#### [Problem to solve]
In this exercise, every entry is to be transcribed exactly as written.

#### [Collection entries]
──────────

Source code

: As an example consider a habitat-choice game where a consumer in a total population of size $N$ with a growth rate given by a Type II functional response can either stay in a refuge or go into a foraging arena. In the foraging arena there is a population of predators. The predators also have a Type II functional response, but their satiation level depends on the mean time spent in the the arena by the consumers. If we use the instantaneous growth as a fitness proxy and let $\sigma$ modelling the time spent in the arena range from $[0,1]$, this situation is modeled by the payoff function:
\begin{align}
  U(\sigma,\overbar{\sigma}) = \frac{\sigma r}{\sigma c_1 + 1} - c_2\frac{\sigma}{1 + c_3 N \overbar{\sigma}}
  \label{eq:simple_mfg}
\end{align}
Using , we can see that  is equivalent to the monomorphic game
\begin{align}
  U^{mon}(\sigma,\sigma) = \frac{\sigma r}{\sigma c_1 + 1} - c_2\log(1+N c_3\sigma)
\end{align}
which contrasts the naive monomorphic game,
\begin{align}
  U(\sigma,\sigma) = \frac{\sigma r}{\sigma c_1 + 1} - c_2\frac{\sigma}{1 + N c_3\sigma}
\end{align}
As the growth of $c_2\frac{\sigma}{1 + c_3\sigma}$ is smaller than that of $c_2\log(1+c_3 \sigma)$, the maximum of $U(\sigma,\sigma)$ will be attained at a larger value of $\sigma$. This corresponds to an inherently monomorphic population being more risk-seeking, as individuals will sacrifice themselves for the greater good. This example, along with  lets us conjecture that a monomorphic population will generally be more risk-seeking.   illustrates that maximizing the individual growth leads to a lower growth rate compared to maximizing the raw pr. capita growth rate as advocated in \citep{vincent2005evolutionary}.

──────────

#### [Output]
Source code

: As an example consider a habitat-choice game where a consumer in a total population of size $N$ with a growth rate given by a Type II functional response can either stay in a refuge or go into a foraging arena. In the foraging arena there is a population of predators. The predators also have a Type II functional response, but their satiation level depends on the mean time spent in the the arena by the consumers. If we use the instantaneous growth as a fitness proxy and let $\sigma$ modelling the time spent in the arena range from $[0,1]$, this situation is modeled by the payoff function:
\begin{align}
  U(\sigma,\overbar{\sigma}) = \frac{\sigma r}{\sigma c_1 + 1} - c_2\frac{\sigma}{1 + c_3 N \overbar{\sigma}}
  \label{eq:simple_mfg}
\end{align}
Using , we can see that  is equivalent to the monomorphic game
\begin{align}
  U^{mon}(\sigma,\sigma) = \frac{\sigma r}{\sigma c_1 + 1} - c_2\log(1+N c_3\sigma)
\end{align}
which contrasts the naive monomorphic game,
\begin{align}
  U(\sigma,\sigma) = \frac{\sigma r}{\sigma c_1 + 1} - c_2\frac{\sigma}{1 + N c_3\sigma}
\end{align}
As the growth of $c_2\frac{\sigma}{1 + c_3\sigma}$ is smaller than that of $c_2\log(1+c_3 \sigma)$, the maximum of $U(\sigma,\sigma)$ will be attained at a larger value of $\sigma$. This corresponds to an inherently monomorphic population being more risk-seeking, as individuals will sacrifice themselves for the greater good. This example, along with  lets us conjecture that a monomorphic population will generally be more risk-seeking.   illustrates that maximizing the individual growth leads to a lower growth rate compared to maximizing the raw pr. capita growth rate as advocated in \citep{vincent2005evolutionary}.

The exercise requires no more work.